Hannah should be able to tackle this when she has time. After we are done with the help text and field stuff.

steinmb commented 7 years ago

Needs to added to /admin/structure/taxonomy/language

steinmb commented 7 years ago

After they have been added, these nodes https://elmcip.net/category/language/other-indicate-description need to get the right lang. defined.

steinmb commented 7 years ago

@hannahackermans do you know when you have time to address this?

steinmb commented 7 years ago

I need to add every language in Alvaro's list to https://elmcip.net/admin/structure/taxonomy/language? (unless it is already in there)

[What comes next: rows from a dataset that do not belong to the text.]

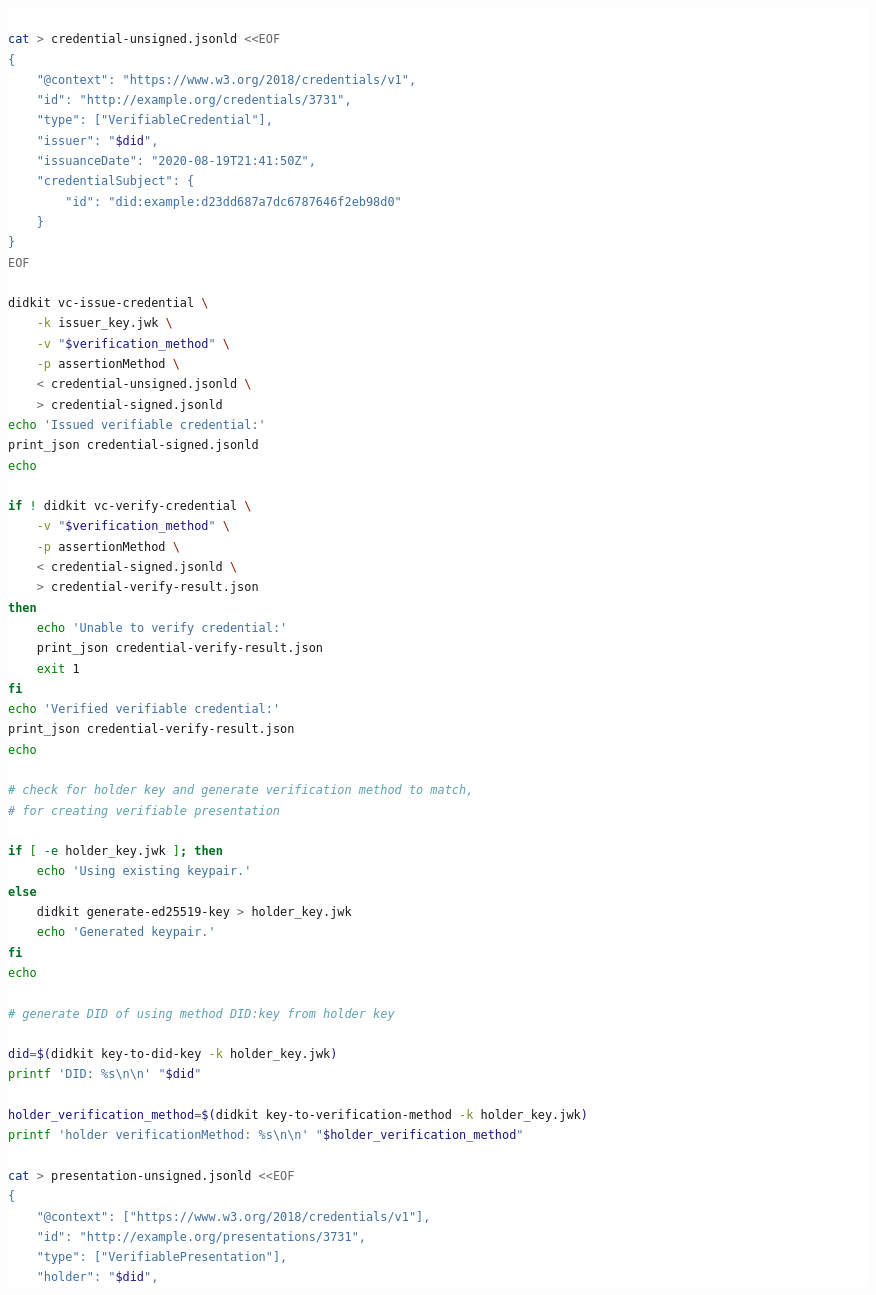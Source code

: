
 ```bash

cat > credential-unsigned.jsonld <<EOF
{
	"@context": "https://www.w3.org/2018/credentials/v1",
	"id": "http://example.org/credentials/3731",
	"type": ["VerifiableCredential"],
	"issuer": "$did",
	"issuanceDate": "2020-08-19T21:41:50Z",
	"credentialSubject": {
		"id": "did:example:d23dd687a7dc6787646f2eb98d0"
	}
}
EOF

didkit vc-issue-credential \
	-k issuer_key.jwk \
	-v "$verification_method" \
	-p assertionMethod \
	< credential-unsigned.jsonld \
	> credential-signed.jsonld
echo 'Issued verifiable credential:'
print_json credential-signed.jsonld
echo

if ! didkit vc-verify-credential \
	-v "$verification_method" \
	-p assertionMethod \
	< credential-signed.jsonld \
	> credential-verify-result.json
then
	echo 'Unable to verify credential:'
	print_json credential-verify-result.json
	exit 1
fi
echo 'Verified verifiable credential:'
print_json credential-verify-result.json
echo

# check for holder key and generate verification method to match,
# for creating verifiable presentation

if [ -e holder_key.jwk ]; then
	echo 'Using existing keypair.'
else
	didkit generate-ed25519-key > holder_key.jwk
	echo 'Generated keypair.'
fi
echo

# generate DID of using method DID:key from holder key

did=$(didkit key-to-did-key -k holder_key.jwk)
printf 'DID: %s\n\n' "$did"

holder_verification_method=$(didkit key-to-verification-method -k holder_key.jwk)
printf 'holder verificationMethod: %s\n\n' "$holder_verification_method"

cat > presentation-unsigned.jsonld <<EOF
{
	"@context": ["https://www.w3.org/2018/credentials/v1"],
	"id": "http://example.org/presentations/3731",
	"type": ["VerifiablePresentation"],
	"holder": "$did",
```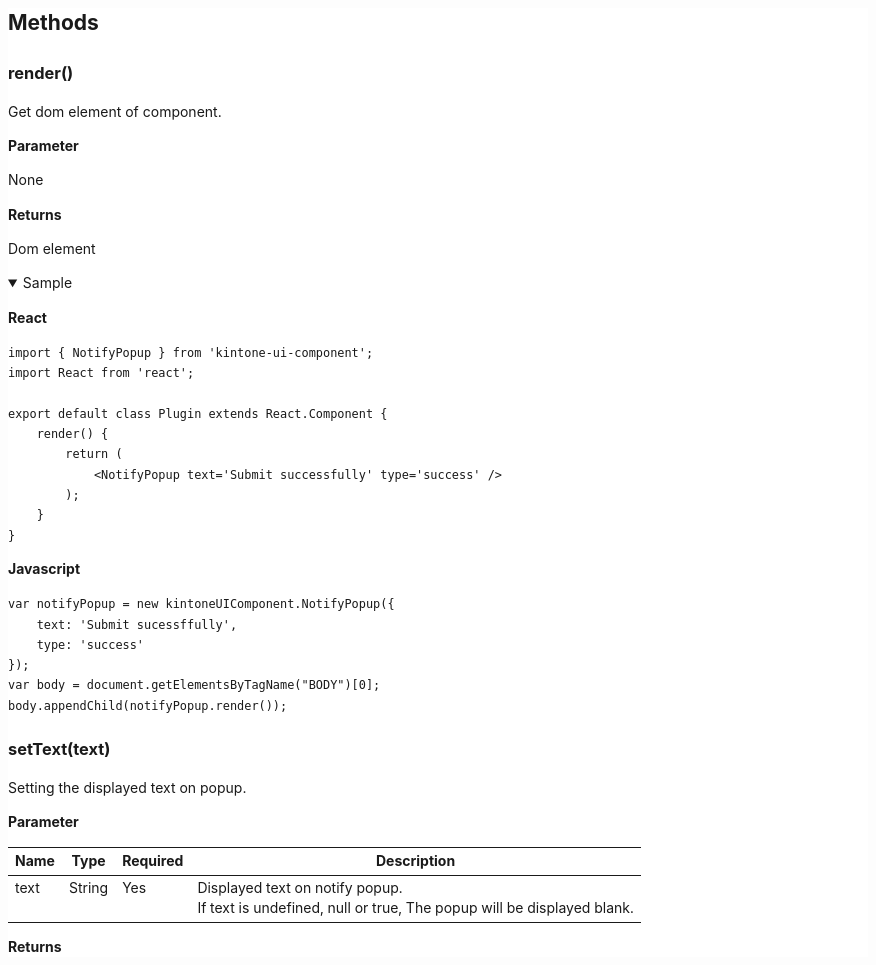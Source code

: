 </details>

## Methods
### render()
Get dom element of component.

**Parameter**

None

**Returns**

Dom element

<details class="tab-container" markdown="1" open>
<Summary>Sample</Summary>

**React**
```
import { NotifyPopup } from 'kintone-ui-component';
import React from 'react';
   
export default class Plugin extends React.Component {
    render() {
        return (
            <NotifyPopup text='Submit successfully' type='success' />
        );
    }
}

```
**Javascript**
```
var notifyPopup = new kintoneUIComponent.NotifyPopup({
    text: 'Submit sucessffully',
    type: 'success'
});
var body = document.getElementsByTagName("BODY")[0];
body.appendChild(notifyPopup.render());

```
</details>

### setText(text)
Setting the displayed text on popup.

**Parameter**

| Name| Type| Required| Description |
| --- | --- | --- | --- |
|text|	String|	Yes|Displayed text on notify popup. <br> If text is undefined, null or true, The popup will be displayed blank.|

**Returns**
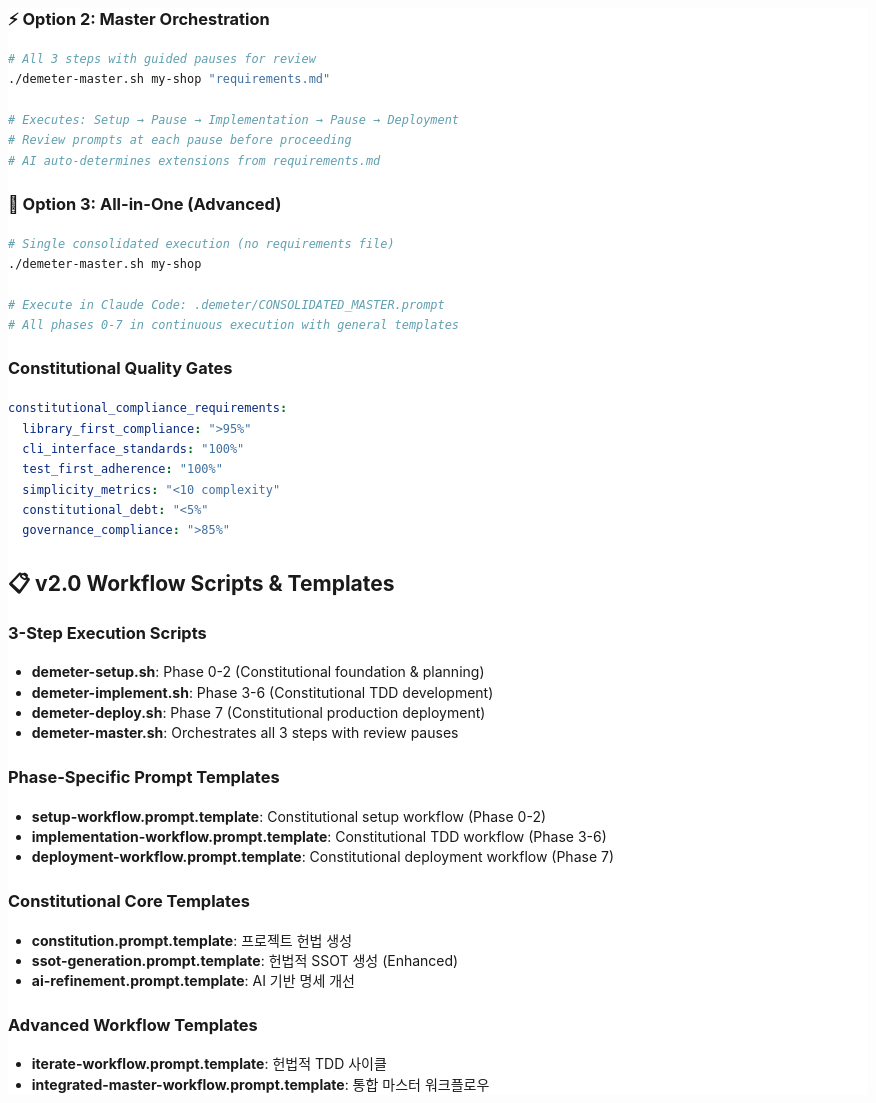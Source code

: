 ### **⚡ Option 2: Master Orchestration**
```bash
# All 3 steps with guided pauses for review
./demeter-master.sh my-shop "requirements.md"

# Executes: Setup → Pause → Implementation → Pause → Deployment
# Review prompts at each pause before proceeding
# AI auto-determines extensions from requirements.md
```

### **🚀 Option 3: All-in-One (Advanced)**
```bash
# Single consolidated execution (no requirements file)
./demeter-master.sh my-shop

# Execute in Claude Code: .demeter/CONSOLIDATED_MASTER.prompt
# All phases 0-7 in continuous execution with general templates
```

### Constitutional Quality Gates

```yaml
constitutional_compliance_requirements:
  library_first_compliance: ">95%"
  cli_interface_standards: "100%"
  test_first_adherence: "100%"
  simplicity_metrics: "<10 complexity"
  constitutional_debt: "<5%"
  governance_compliance: ">85%"
```

## 📋 v2.0 Workflow Scripts & Templates

### **3-Step Execution Scripts**
- **demeter-setup.sh**: Phase 0-2 (Constitutional foundation & planning)
- **demeter-implement.sh**: Phase 3-6 (Constitutional TDD development)
- **demeter-deploy.sh**: Phase 7 (Constitutional production deployment)
- **demeter-master.sh**: Orchestrates all 3 steps with review pauses

### **Phase-Specific Prompt Templates**
- **setup-workflow.prompt.template**: Constitutional setup workflow (Phase 0-2)
- **implementation-workflow.prompt.template**: Constitutional TDD workflow (Phase 3-6)
- **deployment-workflow.prompt.template**: Constitutional deployment workflow (Phase 7)

### **Constitutional Core Templates**
- **constitution.prompt.template**: 프로젝트 헌법 생성
- **ssot-generation.prompt.template**: 헌법적 SSOT 생성 (Enhanced)
- **ai-refinement.prompt.template**: AI 기반 명세 개선

### **Advanced Workflow Templates**
- **iterate-workflow.prompt.template**: 헌법적 TDD 사이클
- **integrated-master-workflow.prompt.template**: 통합 마스터 워크플로우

Yes. We need to expand the list we currently have.

hannahackermans commented 7 years ago

I added the list. I will keep myself assigned for now because there are two more tasks in this issue I'll do later are (I will see when I can do this, but right now I'm running late for an editorial board meeting I'm supposed to lead.): 1) The languages are in alphabetical order now, which is generally good, but there are exceptions. i.e. Old Irish makes more sense to have at the I underneath Irish if we want people to find it. I will change the order of these. 2) I will check the works currently in "other" and assign the right language.

hannahackermans commented 7 years ago

I will check the works currently in "other" and assign the right language. The Other section is now empty, I assigned the right languages or created a new record for other language editions to the best of my abilities. In some cases "none" or "multiple languages" were the only option.

The languages are in alphabetical order now, which is generally good, but there are exceptions. i.e. Old Irish makes more sense to have at the I underneath Irish if we want people to find it. I will change the order of these.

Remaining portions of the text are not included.